Tag Archives: a Juntavas interrogator

Quiet Knives

In which Captain Rolanni goes to Shaltren sooner than expected.

This is an important story for the Juntavas, laying the groundwork for them to be something a bit more nuanced than The Space Mafia.

The pacing of this story didn’t quite work for me the first time I read it, with all the build-up to Kore’s escape attempt/Rolanni’s rescue attempt, and then it suddenly didn’t matter because Chairman Trogar meets his fate in an unrelated Act of Turtle. (And I got the feeling that the role of the Turtles isn’t sufficiently set up for someone who hasn’t read Carpe Diem first — though I’m in no position to say for sure, since I did read Carpe Diem first.) On this re-read, I got a better feeling of how the two things aren’t entirely unrelated; for one thing, if Sambra Reallen hadn’t called the department heads to a meeting as a distraction from Rolanni’s rescue attempt, they wouldn’t have been on hand to witness the Chairman’s downfall, and Reallen wouldn’t have been there to take hold of the situation before it got out of hand.

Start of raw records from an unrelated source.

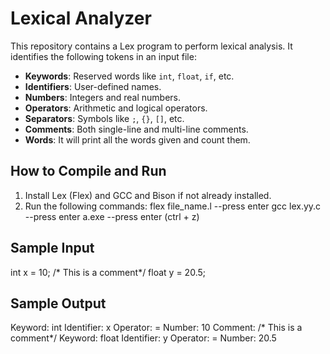 # Lexical Analyzer

This repository contains a Lex program to perform lexical analysis. It identifies the following tokens in an input file:

- **Keywords**: Reserved words like `int`, `float`, `if`, etc.
- **Identifiers**: User-defined names.
- **Numbers**: Integers and real numbers.
- **Operators**: Arithmetic and logical operators.
- **Separators**: Symbols like `;`, `{}`, `[]`, etc.
- **Comments**: Both single-line and multi-line comments.
- **Words**: It will print all the words given and count them.

## How to Compile and Run
1. Install Lex (Flex) and GCC and Bison if not already installed.
2. Run the following commands:
   flex file_name.l
   --press enter
   gcc lex.yy.c
   --press enter
   a.exe
   --press enter
   (ctrl + z)

## Sample Input
int x = 10; /* This is a comment*/
float y = 20.5;

## Sample Output
Keyword: int
Identifier: x
Operator: =
Number: 10
Comment: /* This is a comment*/
Keyword: float
Identifier: y
Operator: =
Number: 20.5
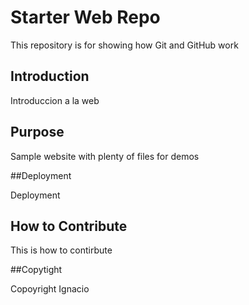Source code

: # Starter Web Repo

This repository is for showing how Git and GitHub work

## Introduction

Introduccion a la web

## Purpose

Sample website with plenty of files for demos

##Deployment

Deployment

## How to Contribute

This is how to contirbute

##Copytight

Copoyright Ignacio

(Incidentally, from the mentions of them in this story, the department heads seem to be functionally just such a council of elders as Chairman Trogar boasted to Edger did not exist and had no power over him.)

Also, I’m thinking now, Rolanni’s attempt to rescue Kore is a bit like like Marguerite’s attempt to rescue her husband in The Scarlet Pimpernel, in that whether she will succeed in rescuing him is not the big question of the story; the big question was already answered when she decided she had to make the attempt.

It struck me on this re-read that “Kore” is also the name of a figure in Greek mythology, but I think that’s probably just a coincidence, notwithstanding that this Kore also has what might be understood as a descent into the underworld.

Another more useful thing that struck me on this re-read is that Rolanni’s personal and professional history places her as part of whatever the modern equivalent is of the trading family network that Jethri’s family was part of back in Balance of Trade.

Something I noticed the first time and again on this re-read is that we get very little detail about Kore’s employer, the High Judge, not even a name; I suspect the authors were leaving room to fill in details if he showed up in another story later. The first time I read this story, I wondered if he might be Clarence O’Berin, but that was mainly because I wanted more stories about Clarence; what little we get about the High Judge’s personality doesn’t really fit. It’s definitely not Clarence, anyhow; “Shadow Partner” has him still holding down the position on Liad many years after the High Judge started on the career path that led to him being the High Judge.